*** Block opens ***

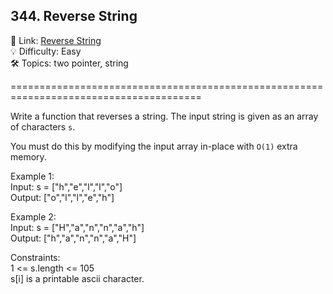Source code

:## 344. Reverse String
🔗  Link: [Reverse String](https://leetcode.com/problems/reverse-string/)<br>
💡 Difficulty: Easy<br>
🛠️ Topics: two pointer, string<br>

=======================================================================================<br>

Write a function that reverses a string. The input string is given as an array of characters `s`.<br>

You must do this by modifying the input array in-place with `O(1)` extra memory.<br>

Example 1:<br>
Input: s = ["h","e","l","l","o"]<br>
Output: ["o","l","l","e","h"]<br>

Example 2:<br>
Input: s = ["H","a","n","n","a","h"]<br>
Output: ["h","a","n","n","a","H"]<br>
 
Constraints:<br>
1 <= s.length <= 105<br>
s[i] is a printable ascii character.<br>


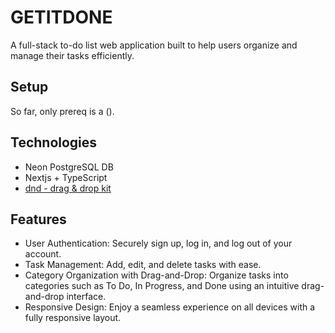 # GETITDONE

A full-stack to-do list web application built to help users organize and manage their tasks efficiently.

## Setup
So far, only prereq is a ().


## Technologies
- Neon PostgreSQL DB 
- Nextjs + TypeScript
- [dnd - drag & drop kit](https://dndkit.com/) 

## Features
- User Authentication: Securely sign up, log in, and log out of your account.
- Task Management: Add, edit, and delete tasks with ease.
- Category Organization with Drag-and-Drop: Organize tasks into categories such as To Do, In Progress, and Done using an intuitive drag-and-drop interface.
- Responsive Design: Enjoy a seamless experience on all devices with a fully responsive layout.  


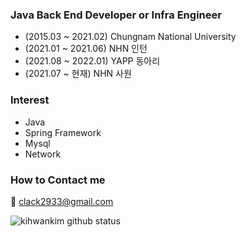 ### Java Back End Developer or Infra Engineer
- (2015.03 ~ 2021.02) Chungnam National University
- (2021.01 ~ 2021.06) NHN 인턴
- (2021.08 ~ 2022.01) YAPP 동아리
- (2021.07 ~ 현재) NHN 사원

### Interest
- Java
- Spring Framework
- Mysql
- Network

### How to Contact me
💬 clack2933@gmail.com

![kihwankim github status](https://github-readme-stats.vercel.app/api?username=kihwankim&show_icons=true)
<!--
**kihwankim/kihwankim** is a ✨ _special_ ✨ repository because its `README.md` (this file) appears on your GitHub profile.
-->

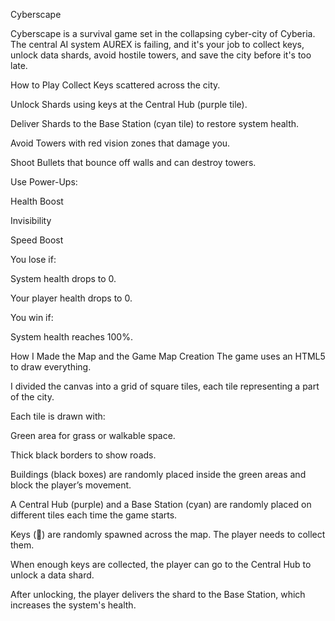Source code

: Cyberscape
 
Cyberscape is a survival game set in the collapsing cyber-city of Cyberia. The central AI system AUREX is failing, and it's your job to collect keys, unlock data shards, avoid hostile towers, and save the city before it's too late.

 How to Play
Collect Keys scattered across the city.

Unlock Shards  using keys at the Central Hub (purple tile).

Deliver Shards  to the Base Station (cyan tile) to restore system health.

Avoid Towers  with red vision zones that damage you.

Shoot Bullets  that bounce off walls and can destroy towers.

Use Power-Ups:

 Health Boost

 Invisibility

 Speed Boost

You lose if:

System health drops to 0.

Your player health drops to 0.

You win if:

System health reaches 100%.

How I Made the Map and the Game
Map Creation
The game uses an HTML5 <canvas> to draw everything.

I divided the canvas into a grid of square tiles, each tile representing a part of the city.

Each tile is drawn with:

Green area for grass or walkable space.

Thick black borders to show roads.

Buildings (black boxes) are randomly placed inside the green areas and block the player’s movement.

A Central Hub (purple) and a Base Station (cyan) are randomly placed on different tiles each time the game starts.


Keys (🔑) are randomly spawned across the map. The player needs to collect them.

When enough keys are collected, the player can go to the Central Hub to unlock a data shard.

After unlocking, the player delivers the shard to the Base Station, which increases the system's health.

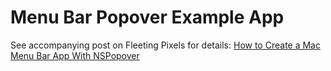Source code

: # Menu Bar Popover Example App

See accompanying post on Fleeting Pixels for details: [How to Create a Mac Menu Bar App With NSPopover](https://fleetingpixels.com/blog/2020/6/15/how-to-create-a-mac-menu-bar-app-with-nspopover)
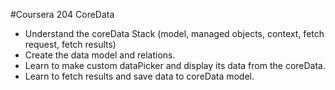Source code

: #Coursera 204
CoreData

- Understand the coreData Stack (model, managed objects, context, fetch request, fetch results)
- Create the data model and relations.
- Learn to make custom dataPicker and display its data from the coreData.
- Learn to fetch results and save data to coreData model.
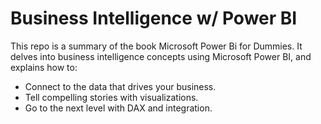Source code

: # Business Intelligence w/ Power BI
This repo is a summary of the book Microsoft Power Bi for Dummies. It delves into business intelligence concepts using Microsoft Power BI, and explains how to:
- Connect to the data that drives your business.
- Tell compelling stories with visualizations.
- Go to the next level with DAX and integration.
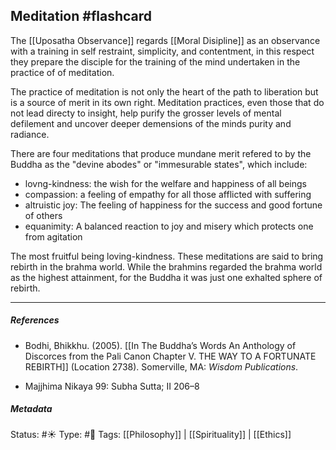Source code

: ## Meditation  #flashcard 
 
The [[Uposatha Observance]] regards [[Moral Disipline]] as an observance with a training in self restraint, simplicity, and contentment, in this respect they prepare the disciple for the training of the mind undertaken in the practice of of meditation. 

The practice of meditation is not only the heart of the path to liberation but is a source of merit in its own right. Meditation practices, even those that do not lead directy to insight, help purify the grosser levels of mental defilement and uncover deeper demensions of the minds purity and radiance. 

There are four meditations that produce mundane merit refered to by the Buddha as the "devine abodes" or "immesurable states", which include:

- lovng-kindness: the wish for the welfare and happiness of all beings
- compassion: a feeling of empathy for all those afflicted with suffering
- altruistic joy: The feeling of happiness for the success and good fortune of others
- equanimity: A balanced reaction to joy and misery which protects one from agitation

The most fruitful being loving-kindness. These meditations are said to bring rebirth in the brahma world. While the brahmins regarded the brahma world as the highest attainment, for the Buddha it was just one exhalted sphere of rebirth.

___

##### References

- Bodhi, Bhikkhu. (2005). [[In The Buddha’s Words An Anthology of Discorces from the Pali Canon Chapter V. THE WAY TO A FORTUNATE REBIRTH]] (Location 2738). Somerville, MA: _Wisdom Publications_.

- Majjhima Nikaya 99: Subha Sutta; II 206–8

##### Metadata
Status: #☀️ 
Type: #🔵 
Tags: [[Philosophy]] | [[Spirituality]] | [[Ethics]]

*** Block closes ***

Instructions for the task:
Copy the records exactly, minus any pictures.

Answer section:
Source code

:## 344. Reverse String
🔗  Link: [Reverse String](https://leetcode.com/problems/reverse-string/)<br>
💡 Difficulty: Easy<br>
🛠️ Topics: two pointer, string<br>

=======================================================================================<br>

Write a function that reverses a string. The input string is given as an array of characters `s`.<br>

You must do this by modifying the input array in-place with `O(1)` extra memory.<br>

Example 1:<br>
Input: s = ["h","e","l","l","o"]<br>
Output: ["o","l","l","e","h"]<br>

Example 2:<br>
Input: s = ["H","a","n","n","a","h"]<br>
Output: ["h","a","n","n","a","H"]<br>
 
Constraints:<br>
1 <= s.length <= 105<br>
s[i] is a printable ascii character.<br>


 # GETITDONE

A full-stack to-do list web application built to help users organize and manage their tasks efficiently.

## Setup
So far, only prereq is a ().


## Technologies
- Neon PostgreSQL DB 
- Nextjs + TypeScript
- [dnd - drag & drop kit](https://dndkit.com/) 

## Features
- User Authentication: Securely sign up, log in, and log out of your account.
- Task Management: Add, edit, and delete tasks with ease.
- Category Organization with Drag-and-Drop: Organize tasks into categories such as To Do, In Progress, and Done using an intuitive drag-and-drop interface.
- Responsive Design: Enjoy a seamless experience on all devices with a fully responsive layout.  


 ### Java Back End Developer or Infra Engineer
- (2015.03 ~ 2021.02) Chungnam National University
- (2021.01 ~ 2021.06) NHN 인턴
- (2021.08 ~ 2022.01) YAPP 동아리
- (2021.07 ~ 현재) NHN 사원

### Interest
- Java
- Spring Framework
- Mysql
- Network

### How to Contact me
💬 clack2933@gmail.com

![kihwankim github status](https://github-readme-stats.vercel.app/api?username=kihwankim&show_icons=true)
<!--
**kihwankim/kihwankim** is a ✨ _special_ ✨ repository because its `README.md` (this file) appears on your GitHub profile.
-->

Source code

: Cyberscape
 
Cyberscape is a survival game set in the collapsing cyber-city of Cyberia. The central AI system AUREX is failing, and it's your job to collect keys, unlock data shards, avoid hostile towers, and save the city before it's too late.

 How to Play
Collect Keys scattered across the city.

Unlock Shards  using keys at the Central Hub (purple tile).

Deliver Shards  to the Base Station (cyan tile) to restore system health.

Avoid Towers  with red vision zones that damage you.

Shoot Bullets  that bounce off walls and can destroy towers.

Use Power-Ups:

 Health Boost

 Invisibility

 Speed Boost

You lose if:

System health drops to 0.

Your player health drops to 0.

You win if:

System health reaches 100%.

How I Made the Map and the Game
Map Creation
The game uses an HTML5 <canvas> to draw everything.

I divided the canvas into a grid of square tiles, each tile representing a part of the city.

Each tile is drawn with:

Green area for grass or walkable space.

Thick black borders to show roads.

Buildings (black boxes) are randomly placed inside the green areas and block the player’s movement.

A Central Hub (purple) and a Base Station (cyan) are randomly placed on different tiles each time the game starts.


Keys (🔑) are randomly spawned across the map. The player needs to collect them.

When enough keys are collected, the player can go to the Central Hub to unlock a data shard.

After unlocking, the player delivers the shard to the Base Station, which increases the system's health.

Source code

: # Menu Bar Popover Example App

See accompanying post on Fleeting Pixels for details: [How to Create a Mac Menu Bar App With NSPopover](https://fleetingpixels.com/blog/2020/6/15/how-to-create-a-mac-menu-bar-app-with-nspopover)
Source code

: #Coursera 204
CoreData

- Understand the coreData Stack (model, managed objects, context, fetch request, fetch results)
- Create the data model and relations.
- Learn to make custom dataPicker and display its data from the coreData.
- Learn to fetch results and save data to coreData model.
Source code

: # Business Intelligence w/ Power BI
This repo is a summary of the book Microsoft Power Bi for Dummies. It delves into business intelligence concepts using Microsoft Power BI, and explains how to:
- Connect to the data that drives your business.
- Tell compelling stories with visualizations.
- Go to the next level with DAX and integration.
Source code

: ## Meditation  #flashcard 
 
The [[Uposatha Observance]] regards [[Moral Disipline]] as an observance with a training in self restraint, simplicity, and contentment, in this respect they prepare the disciple for the training of the mind undertaken in the practice of of meditation. 

The practice of meditation is not only the heart of the path to liberation but is a source of merit in its own right. Meditation practices, even those that do not lead directy to insight, help purify the grosser levels of mental defilement and uncover deeper demensions of the minds purity and radiance. 

There are four meditations that produce mundane merit refered to by the Buddha as the "devine abodes" or "immesurable states", which include:

- lovng-kindness: the wish for the welfare and happiness of all beings
- compassion: a feeling of empathy for all those afflicted with suffering
- altruistic joy: The feeling of happiness for the success and good fortune of others
- equanimity: A balanced reaction to joy and misery which protects one from agitation

The most fruitful being loving-kindness. These meditations are said to bring rebirth in the brahma world. While the brahmins regarded the brahma world as the highest attainment, for the Buddha it was just one exhalted sphere of rebirth.

___

##### References

- Bodhi, Bhikkhu. (2005). [[In The Buddha’s Words An Anthology of Discorces from the Pali Canon Chapter V. THE WAY TO A FORTUNATE REBIRTH]] (Location 2738). Somerville, MA: _Wisdom Publications_.

- Majjhima Nikaya 99: Subha Sutta; II 206–8

##### Metadata
Status: #☀️ 
Type: #🔵 
Tags: [[Philosophy]] | [[Spirituality]] | [[Ethics]]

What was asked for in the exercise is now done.